I’ve always been pretty conscious of what I call myself. For the first seven years of my career, I was a reporter and editor. So the name I chose for my byline was pretty significant; I went by ‘Steve Krikava.’ After I started working in government relations, I gradually shifted to ‘Steven.’ For a while, I even insisted on being called ‘Steven P. Krikava.’ But that was too formal, it didn’t feel natural, and it didn’t last long.

I don’t know when I started thinking of myself as Krik again. On my August 31 post, I mentioned how I called my DC restaurant guide Krik’s Picks. Maybe that’s when it resurfaced. Anyway after that, our CEO started calling me Krik, and it just seemed kind of natural.

I also didn’t intentionally start out to re-brand myself. It’s just sort of a reflex response to some of the things happening in my life. Today is my birthday. I’m 55. I actually like birthdays. I’m not self conscious of getting older. But this one seems more significant than most.

One thing that’s significant is that retirement is now an option.

The last time that celebrating a particular birthday made any real difference in my life was when I turned 21. One day it was illegal to buy alcohol; the next it was legal. I didn’t do anything different, just got a day older. Fast forward now to this week. If I quit my job at the beginning of the week, I would have collected my final paycheck and moved on. But after today, whenever I decide to leave Land O'Lakes, I can ‘retire’ and that involves some kind of on-going connection as a recipient of retirement benefits. I didn’t do anything different, I just celebrated a birthday.

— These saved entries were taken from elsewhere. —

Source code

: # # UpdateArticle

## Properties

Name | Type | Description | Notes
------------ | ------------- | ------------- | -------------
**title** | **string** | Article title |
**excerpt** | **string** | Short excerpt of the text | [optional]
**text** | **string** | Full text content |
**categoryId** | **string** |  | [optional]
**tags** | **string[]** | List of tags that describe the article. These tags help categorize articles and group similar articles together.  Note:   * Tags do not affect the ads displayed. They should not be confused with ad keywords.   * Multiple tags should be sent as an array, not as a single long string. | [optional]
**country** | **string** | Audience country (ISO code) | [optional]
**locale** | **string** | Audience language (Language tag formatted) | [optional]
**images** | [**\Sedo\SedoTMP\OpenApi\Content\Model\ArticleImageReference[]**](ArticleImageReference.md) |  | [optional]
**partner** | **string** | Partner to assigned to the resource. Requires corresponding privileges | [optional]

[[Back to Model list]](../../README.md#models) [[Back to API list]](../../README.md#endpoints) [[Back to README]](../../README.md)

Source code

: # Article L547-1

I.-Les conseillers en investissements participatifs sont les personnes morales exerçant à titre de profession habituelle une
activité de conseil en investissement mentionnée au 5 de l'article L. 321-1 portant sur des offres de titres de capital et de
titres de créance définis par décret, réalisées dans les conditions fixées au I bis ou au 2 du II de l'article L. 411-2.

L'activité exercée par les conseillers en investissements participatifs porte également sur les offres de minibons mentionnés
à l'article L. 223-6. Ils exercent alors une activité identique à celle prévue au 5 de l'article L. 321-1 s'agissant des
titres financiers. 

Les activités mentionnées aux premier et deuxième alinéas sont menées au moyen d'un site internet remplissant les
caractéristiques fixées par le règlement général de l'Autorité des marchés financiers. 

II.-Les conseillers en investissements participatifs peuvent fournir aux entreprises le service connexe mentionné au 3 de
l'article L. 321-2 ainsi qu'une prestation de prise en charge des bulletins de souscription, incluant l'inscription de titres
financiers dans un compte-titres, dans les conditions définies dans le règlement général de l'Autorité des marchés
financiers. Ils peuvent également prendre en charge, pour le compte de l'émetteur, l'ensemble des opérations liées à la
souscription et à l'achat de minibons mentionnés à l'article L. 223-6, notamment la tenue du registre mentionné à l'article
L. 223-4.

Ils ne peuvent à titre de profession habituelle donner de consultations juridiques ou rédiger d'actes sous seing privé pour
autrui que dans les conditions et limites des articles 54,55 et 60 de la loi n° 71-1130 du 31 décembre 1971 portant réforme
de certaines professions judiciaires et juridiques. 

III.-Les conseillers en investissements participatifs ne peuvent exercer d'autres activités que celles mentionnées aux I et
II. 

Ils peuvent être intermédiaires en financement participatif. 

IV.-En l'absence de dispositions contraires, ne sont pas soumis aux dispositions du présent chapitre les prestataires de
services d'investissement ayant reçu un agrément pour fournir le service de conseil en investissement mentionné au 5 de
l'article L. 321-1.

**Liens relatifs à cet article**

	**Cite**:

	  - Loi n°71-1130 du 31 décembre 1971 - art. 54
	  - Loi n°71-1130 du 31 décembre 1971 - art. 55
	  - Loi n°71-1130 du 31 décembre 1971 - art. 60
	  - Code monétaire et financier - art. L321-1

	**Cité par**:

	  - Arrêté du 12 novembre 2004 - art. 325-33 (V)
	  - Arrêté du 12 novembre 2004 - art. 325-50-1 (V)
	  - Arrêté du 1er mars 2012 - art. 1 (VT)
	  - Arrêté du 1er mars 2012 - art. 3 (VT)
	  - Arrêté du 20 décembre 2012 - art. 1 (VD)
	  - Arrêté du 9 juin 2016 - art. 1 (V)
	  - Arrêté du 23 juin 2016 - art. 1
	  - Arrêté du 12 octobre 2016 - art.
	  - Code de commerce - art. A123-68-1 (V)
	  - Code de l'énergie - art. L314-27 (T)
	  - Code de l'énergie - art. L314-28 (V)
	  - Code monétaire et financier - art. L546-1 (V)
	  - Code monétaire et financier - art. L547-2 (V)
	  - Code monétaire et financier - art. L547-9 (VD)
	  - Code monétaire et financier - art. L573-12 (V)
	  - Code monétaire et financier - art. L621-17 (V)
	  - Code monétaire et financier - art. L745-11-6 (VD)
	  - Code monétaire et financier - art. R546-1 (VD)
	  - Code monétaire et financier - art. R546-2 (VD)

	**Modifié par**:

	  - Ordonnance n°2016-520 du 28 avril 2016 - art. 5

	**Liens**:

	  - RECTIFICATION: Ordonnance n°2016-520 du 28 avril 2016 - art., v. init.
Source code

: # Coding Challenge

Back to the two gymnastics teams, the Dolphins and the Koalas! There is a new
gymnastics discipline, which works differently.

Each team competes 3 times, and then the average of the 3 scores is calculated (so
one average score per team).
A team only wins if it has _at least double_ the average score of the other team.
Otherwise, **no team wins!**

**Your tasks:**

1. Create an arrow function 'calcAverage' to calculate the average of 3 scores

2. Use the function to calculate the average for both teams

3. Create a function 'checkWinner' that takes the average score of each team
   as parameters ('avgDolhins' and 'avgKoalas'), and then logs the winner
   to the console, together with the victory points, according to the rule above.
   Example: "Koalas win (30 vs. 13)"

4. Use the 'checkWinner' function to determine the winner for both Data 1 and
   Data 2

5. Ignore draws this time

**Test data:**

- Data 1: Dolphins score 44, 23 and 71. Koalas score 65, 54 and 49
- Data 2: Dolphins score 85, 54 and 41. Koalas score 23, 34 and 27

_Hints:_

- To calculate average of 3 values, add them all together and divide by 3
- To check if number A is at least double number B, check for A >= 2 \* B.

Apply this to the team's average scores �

And while I’m not planning on retiring any time soon, the chronological possibility is somehow making me consider – what do I want to be, what do I want to do, how do I want to live when I retire. See? Re-branding.

But there’s more. In less than a year, my children will be married. Admittedly, that’s more of an evolutionary step. I’ve been a parent for almost 29 years, and my children have been on their own and independent since they graduated from college. But now they are bringing other people into our relationship. (Fortunately, the ‘other people’ are nice people.) So that changes the way I see myself (as a father-in-law) and the way I relate to my children.

And I’m already a grandfather. It would be easy to think about being a grandfather as simply a variation on being a parent. But my experience so far has been the same as many others who say that being a grandparent is remarkably different from being a parent.

So there, you see, there’s enough going on that’s requiring me to explore new dimensions of my existence. So isn’t it natural to consider re-branding?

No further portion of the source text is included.